Saved entries:
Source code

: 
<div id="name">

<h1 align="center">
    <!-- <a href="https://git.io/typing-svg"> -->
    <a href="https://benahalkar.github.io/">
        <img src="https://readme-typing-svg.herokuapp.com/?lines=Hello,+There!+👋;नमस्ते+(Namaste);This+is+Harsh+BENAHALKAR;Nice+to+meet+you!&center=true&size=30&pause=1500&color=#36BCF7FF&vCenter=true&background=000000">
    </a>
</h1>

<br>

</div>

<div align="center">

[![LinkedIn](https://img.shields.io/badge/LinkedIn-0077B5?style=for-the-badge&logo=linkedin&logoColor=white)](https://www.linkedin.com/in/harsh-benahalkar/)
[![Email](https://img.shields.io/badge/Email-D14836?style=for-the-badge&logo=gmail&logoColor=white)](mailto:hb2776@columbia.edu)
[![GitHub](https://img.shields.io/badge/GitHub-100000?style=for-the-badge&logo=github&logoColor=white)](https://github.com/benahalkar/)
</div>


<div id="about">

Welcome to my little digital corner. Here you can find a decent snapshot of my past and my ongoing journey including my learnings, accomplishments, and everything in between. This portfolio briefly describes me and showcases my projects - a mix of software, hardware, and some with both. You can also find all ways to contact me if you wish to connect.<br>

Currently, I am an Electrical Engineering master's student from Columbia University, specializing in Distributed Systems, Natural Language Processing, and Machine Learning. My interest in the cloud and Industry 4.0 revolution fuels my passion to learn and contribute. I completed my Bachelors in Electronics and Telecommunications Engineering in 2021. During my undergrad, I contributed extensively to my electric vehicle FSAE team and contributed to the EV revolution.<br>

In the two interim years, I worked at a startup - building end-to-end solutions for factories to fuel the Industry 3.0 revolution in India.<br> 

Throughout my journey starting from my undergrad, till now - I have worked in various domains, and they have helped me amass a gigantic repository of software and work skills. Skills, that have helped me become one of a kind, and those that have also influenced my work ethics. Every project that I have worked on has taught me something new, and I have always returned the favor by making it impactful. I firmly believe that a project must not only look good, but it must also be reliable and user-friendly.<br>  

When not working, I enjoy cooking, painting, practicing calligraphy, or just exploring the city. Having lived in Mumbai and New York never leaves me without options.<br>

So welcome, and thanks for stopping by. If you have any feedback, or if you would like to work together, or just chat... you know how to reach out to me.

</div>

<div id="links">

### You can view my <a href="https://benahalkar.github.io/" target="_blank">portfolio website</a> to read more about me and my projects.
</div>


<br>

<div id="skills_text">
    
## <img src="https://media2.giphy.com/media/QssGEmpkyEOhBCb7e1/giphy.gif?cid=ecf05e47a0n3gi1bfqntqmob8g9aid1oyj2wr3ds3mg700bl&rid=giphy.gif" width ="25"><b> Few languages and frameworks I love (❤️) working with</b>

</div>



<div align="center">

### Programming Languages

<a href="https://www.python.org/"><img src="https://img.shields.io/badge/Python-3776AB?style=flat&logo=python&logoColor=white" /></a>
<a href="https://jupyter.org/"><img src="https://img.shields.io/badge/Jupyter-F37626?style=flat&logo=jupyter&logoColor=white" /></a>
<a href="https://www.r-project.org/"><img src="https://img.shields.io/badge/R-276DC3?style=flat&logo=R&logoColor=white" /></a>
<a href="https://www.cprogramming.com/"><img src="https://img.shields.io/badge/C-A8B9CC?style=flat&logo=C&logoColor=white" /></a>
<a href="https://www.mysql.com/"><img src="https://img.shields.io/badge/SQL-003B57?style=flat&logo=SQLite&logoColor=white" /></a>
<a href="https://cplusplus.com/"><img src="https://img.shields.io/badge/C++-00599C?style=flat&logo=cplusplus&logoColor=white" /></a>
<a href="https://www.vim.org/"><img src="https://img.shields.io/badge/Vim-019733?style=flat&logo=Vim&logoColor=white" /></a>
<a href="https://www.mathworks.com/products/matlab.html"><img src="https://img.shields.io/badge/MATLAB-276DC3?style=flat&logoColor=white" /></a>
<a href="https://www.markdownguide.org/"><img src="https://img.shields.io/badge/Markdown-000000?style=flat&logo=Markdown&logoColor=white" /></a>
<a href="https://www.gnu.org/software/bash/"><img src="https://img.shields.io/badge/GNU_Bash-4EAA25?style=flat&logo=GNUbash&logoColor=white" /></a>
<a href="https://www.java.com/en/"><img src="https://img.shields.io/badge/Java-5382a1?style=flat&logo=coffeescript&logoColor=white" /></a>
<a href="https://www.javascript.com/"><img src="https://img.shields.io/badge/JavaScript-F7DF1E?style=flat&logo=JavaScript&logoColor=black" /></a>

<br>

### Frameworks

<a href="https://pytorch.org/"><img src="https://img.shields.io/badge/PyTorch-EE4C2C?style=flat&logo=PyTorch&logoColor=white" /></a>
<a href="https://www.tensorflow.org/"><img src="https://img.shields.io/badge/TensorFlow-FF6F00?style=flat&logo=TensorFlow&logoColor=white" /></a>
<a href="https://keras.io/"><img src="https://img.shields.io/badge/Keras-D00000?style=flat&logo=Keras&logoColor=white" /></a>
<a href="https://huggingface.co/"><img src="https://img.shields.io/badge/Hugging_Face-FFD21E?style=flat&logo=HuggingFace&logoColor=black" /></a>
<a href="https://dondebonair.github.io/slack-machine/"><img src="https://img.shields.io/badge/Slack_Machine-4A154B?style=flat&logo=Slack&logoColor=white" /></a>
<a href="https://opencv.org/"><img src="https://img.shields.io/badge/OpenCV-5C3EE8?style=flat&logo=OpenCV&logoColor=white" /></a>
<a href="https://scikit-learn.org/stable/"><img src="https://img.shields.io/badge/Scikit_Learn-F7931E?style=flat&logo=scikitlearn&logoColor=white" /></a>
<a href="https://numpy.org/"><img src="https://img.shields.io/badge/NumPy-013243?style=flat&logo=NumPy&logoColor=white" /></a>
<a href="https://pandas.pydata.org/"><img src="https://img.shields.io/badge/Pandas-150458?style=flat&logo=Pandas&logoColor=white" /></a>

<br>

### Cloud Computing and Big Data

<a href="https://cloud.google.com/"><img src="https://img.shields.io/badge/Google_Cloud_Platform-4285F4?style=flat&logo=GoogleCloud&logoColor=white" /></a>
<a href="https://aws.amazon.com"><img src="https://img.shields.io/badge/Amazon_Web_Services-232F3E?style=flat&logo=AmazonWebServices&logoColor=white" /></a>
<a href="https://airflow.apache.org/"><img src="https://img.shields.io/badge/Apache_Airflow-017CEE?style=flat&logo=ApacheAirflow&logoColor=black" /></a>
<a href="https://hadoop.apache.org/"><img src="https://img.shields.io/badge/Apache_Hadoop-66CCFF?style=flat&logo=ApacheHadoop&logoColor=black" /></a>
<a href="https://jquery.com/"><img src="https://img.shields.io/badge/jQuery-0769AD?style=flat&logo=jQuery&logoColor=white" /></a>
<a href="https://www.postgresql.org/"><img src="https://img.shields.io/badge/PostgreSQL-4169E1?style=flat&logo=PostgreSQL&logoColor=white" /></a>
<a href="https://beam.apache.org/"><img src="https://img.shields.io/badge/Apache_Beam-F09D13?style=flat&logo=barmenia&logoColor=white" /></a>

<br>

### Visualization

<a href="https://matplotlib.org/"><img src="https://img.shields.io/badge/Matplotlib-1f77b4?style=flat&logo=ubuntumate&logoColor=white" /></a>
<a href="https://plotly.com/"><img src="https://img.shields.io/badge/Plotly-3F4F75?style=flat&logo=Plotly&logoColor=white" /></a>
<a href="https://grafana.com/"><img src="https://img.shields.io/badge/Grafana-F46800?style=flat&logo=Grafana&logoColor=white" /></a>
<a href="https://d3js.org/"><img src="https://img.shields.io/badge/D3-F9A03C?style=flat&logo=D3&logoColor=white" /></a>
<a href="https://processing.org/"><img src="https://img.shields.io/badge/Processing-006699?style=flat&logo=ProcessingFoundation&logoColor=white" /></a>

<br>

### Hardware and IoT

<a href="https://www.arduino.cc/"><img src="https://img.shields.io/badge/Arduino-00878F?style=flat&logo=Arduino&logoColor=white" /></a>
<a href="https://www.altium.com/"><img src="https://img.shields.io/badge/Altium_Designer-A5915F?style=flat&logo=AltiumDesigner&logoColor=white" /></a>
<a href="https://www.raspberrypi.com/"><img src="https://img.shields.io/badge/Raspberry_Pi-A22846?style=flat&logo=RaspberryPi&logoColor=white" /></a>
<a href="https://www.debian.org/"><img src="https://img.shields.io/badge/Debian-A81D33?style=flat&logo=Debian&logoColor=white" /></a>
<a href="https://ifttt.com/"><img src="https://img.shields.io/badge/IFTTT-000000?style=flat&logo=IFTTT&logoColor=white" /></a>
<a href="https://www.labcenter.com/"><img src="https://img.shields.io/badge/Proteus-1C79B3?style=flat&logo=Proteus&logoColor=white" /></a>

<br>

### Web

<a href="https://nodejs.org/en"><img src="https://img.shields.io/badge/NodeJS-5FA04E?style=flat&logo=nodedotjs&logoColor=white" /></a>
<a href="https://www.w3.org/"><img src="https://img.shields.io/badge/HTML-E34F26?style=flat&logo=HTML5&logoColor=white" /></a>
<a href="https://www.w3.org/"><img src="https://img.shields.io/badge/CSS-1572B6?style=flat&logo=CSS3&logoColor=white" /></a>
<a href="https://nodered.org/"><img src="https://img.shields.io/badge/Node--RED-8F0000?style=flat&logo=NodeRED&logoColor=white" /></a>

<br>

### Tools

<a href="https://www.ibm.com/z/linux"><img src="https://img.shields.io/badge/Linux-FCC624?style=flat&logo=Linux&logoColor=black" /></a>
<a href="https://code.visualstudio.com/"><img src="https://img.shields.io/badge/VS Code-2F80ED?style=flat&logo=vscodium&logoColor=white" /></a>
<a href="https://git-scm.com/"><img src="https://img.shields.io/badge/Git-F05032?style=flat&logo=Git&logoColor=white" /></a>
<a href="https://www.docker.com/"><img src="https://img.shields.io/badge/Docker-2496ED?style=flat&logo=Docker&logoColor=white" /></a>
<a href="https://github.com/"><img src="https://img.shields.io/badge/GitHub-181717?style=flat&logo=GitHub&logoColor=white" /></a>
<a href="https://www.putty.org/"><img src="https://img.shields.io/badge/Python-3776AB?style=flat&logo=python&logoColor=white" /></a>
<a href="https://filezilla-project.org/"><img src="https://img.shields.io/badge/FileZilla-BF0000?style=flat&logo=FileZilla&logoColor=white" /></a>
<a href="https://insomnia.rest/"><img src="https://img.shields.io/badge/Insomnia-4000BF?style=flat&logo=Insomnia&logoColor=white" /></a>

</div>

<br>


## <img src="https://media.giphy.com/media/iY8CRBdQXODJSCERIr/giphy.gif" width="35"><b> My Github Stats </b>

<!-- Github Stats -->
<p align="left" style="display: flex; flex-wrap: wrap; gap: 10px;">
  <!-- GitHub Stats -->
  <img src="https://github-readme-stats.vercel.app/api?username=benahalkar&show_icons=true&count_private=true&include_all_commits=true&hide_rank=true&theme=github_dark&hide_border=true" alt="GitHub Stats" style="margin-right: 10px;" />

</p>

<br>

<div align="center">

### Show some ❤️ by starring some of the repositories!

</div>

**Task requirements:**
Repeat exactly the lines above, starting with the first line of the records and finishing with the line holding "Currently, I am". Add no other line.

**Answer space:**
Source code

: 
<div id="name">

<h1 align="center">
    <!-- <a href="https://git.io/typing-svg"> -->
    <a href="https://benahalkar.github.io/">
        <img src="https://readme-typing-svg.herokuapp.com/?lines=Hello,+There!+👋;नमस्ते+(Namaste);This+is+Harsh+BENAHALKAR;Nice+to+meet+you!&center=true&size=30&pause=1500&color=#36BCF7FF&vCenter=true&background=000000">
    </a>
</h1>

<br>

</div>

<div align="center">

[![LinkedIn](https://img.shields.io/badge/LinkedIn-0077B5?style=for-the-badge&logo=linkedin&logoColor=white)](https://www.linkedin.com/in/harsh-benahalkar/)
[![Email](https://img.shields.io/badge/Email-D14836?style=for-the-badge&logo=gmail&logoColor=white)](mailto:hb2776@columbia.edu)
[![GitHub](https://img.shields.io/badge/GitHub-100000?style=for-the-badge&logo=github&logoColor=white)](https://github.com/benahalkar/)
</div>


<div id="about">

Welcome to my little digital corner. Here you can find a decent snapshot of my past and my ongoing journey including my learnings, accomplishments, and everything in between. This portfolio briefly describes me and showcases my projects - a mix of software, hardware, and some with both. You can also find all ways to contact me if you wish to connect.<br>

Currently, I am an Electrical Engineering master's student from Columbia University, specializing in Distributed Systems, Natural Language Processing, and Machine Learning. My interest in the cloud and Industry 4.0 revolution fuels my passion to learn and contribute. I completed my Bachelors in Electronics and Telecommunications Engineering in 2021. During my undergrad, I contributed extensively to my electric vehicle FSAE team and contributed to the EV revolution.<br>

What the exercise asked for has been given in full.